Get on with ‘kangaroo trial’ | Inquirer Opinion

Get on with ‘kangaroo trial’

/ 05:10 AM March 03, 2018

The report, “Sereno goes on leave, gets ready for impeach trial” (News, 2/28/18), summed it all up: “[Chief Justice Maria Lourdes] Sereno may become the second Chief Justice to be impeached after Renato Corona was removed during a Senate trial in 2012, also for not disclosing income.”

Indeed, like the ill-fated Corona, Sereno is about to face Senate trial for violation of Republic Act No. 6713 or the Code of Conduct and Ethical Standards for Public Officials and Employees—which, by any reckoning, cannot “rise to the level of an impeachable offense,” e.g., “culpable violation of the Constitution.” It is not a constitutional provision but a mere legislative enactment that almost everyone in government service is guilty of violating since time immemorial—to hide their wealth, some or most of which probably were ill-gotten.
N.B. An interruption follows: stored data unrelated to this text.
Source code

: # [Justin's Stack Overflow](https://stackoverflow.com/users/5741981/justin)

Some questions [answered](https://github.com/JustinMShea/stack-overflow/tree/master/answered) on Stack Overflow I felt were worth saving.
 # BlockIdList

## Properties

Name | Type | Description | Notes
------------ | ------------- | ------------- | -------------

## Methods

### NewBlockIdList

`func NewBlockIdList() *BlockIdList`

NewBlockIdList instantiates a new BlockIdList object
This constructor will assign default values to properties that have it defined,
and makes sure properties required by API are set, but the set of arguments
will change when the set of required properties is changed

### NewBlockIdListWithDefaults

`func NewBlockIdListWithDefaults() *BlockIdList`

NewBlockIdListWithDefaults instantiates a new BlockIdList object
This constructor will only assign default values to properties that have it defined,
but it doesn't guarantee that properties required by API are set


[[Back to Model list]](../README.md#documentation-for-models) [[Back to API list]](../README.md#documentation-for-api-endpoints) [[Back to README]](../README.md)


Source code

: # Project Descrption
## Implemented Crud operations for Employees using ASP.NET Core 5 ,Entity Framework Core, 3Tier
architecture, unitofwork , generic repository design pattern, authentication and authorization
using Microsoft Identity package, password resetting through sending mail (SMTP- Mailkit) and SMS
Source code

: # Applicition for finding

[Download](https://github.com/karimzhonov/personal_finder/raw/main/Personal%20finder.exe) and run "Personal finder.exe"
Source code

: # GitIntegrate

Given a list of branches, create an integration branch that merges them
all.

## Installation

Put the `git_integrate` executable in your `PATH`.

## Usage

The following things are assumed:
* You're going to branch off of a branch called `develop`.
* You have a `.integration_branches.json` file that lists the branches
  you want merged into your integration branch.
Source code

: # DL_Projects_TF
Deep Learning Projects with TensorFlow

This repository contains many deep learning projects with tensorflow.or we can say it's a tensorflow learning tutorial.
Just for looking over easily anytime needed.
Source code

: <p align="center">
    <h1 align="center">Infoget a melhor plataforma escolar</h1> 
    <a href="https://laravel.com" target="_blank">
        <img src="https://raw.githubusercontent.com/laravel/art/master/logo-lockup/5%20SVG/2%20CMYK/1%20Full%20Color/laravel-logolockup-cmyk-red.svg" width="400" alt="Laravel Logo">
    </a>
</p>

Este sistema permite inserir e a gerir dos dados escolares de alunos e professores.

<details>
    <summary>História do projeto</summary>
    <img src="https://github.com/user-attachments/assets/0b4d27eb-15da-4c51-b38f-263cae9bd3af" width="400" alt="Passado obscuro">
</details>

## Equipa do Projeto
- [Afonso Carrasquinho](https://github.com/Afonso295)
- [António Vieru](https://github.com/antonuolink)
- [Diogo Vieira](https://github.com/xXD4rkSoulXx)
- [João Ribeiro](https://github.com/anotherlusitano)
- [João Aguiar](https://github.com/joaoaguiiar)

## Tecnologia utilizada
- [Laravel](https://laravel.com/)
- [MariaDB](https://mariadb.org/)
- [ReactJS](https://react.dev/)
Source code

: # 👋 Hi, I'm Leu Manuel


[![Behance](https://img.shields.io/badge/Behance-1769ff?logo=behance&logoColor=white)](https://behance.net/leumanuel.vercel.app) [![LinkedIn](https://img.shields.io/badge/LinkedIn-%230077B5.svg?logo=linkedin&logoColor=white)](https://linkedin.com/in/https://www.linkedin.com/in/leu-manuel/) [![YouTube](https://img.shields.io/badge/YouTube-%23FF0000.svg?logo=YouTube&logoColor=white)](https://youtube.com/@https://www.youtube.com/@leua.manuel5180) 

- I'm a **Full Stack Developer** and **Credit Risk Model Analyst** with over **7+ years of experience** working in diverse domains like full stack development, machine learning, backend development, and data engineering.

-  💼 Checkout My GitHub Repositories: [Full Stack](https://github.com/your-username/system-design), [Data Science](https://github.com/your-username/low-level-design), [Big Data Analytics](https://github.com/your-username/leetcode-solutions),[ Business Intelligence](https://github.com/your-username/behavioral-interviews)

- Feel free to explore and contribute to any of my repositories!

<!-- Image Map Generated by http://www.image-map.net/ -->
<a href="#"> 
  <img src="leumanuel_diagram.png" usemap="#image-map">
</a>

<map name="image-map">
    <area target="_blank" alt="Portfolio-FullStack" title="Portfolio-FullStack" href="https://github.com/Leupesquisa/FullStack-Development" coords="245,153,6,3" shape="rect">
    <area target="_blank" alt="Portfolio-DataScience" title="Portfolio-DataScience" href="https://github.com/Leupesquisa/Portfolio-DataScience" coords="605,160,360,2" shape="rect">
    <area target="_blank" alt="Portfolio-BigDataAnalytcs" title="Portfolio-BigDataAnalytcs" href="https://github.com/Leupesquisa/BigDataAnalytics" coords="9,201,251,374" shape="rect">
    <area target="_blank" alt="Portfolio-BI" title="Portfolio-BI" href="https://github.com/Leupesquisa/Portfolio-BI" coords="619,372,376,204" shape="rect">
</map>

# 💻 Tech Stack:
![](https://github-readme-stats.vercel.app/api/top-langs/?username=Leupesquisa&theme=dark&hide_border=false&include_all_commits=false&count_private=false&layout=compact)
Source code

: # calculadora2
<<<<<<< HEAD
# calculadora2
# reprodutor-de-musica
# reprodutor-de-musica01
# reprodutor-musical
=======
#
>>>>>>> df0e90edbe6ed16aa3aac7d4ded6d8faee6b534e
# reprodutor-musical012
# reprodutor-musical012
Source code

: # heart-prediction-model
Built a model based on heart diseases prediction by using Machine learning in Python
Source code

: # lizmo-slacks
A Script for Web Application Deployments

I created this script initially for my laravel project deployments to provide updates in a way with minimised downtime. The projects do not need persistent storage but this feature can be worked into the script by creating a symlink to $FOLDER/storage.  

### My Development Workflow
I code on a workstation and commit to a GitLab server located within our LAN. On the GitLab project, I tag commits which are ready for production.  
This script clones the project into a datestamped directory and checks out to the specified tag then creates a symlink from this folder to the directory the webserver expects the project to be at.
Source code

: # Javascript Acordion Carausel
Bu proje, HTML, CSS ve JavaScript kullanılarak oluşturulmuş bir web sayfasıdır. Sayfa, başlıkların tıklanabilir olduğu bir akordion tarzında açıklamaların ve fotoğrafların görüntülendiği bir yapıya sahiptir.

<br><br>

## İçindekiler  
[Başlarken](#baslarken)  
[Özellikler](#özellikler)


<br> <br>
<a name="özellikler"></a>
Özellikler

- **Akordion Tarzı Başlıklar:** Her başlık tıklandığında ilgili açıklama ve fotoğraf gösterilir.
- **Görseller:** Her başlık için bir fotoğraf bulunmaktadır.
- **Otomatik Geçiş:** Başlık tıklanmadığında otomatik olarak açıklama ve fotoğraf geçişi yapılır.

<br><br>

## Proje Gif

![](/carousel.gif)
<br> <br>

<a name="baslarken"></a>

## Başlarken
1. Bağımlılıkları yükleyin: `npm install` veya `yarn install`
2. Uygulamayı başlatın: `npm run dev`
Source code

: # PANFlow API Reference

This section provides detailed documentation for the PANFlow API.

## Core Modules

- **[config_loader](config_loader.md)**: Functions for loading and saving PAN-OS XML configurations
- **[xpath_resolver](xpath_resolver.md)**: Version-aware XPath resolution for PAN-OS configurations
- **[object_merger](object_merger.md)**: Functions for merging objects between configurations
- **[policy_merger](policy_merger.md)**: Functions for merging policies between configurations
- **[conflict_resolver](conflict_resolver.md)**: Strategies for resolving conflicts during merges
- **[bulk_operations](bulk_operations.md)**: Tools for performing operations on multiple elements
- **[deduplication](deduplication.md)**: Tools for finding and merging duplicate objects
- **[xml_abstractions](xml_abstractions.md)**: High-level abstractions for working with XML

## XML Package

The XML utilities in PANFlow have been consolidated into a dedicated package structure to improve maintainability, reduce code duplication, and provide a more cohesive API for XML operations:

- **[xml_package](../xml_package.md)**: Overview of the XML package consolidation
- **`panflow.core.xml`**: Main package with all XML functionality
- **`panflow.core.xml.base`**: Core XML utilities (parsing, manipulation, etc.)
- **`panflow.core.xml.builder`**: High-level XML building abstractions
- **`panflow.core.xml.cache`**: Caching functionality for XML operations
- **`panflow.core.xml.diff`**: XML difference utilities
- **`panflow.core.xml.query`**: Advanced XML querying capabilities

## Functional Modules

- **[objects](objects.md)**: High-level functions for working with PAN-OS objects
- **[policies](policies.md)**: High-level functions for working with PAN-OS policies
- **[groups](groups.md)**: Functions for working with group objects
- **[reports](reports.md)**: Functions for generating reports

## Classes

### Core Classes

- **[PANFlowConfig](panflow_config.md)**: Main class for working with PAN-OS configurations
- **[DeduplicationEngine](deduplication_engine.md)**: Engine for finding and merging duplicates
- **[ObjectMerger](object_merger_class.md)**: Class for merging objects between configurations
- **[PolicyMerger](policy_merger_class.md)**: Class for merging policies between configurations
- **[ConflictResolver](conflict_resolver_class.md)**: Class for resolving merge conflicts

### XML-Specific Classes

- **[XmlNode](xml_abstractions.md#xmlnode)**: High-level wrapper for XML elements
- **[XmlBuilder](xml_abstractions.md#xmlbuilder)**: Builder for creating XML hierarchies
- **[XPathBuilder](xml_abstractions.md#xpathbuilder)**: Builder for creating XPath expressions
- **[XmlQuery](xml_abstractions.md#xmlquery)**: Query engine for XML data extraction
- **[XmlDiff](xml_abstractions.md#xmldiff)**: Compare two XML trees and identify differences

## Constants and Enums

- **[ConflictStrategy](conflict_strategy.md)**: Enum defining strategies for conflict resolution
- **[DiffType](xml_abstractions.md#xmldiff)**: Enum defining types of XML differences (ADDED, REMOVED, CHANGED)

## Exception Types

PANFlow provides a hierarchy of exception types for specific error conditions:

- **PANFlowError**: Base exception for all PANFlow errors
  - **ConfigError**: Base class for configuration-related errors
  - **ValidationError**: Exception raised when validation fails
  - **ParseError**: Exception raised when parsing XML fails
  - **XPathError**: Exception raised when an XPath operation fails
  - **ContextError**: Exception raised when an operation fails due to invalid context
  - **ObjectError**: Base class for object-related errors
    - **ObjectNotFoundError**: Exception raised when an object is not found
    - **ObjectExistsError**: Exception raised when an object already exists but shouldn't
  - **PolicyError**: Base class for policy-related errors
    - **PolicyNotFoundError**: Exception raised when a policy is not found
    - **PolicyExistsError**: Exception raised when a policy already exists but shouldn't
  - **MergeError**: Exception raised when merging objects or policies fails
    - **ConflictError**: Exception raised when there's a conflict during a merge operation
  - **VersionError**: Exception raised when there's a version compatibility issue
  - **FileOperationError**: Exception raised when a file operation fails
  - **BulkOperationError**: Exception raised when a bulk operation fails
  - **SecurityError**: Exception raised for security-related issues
It used to be brushed aside as no biggie, the prevailing “normal” for the longest time. Blame the Supreme Court for firing a lowly court employee who failed to disclose an extra income from a market stall in the paltry sum of about P1,000 per month. Where justice should have been tempered by mercy, the harshness of the law was applied strictly. Under the “doctrine” then of “what is sauce for the goose is also sauce for the gander,” Corona, who concealed his assets in dollars and pesos worth tens of millions, was also fired by the Senate impeachment court. Evidently, being chief justice did not make Corona enthroned with immunity, impunity or the privilege of being deemed above the law.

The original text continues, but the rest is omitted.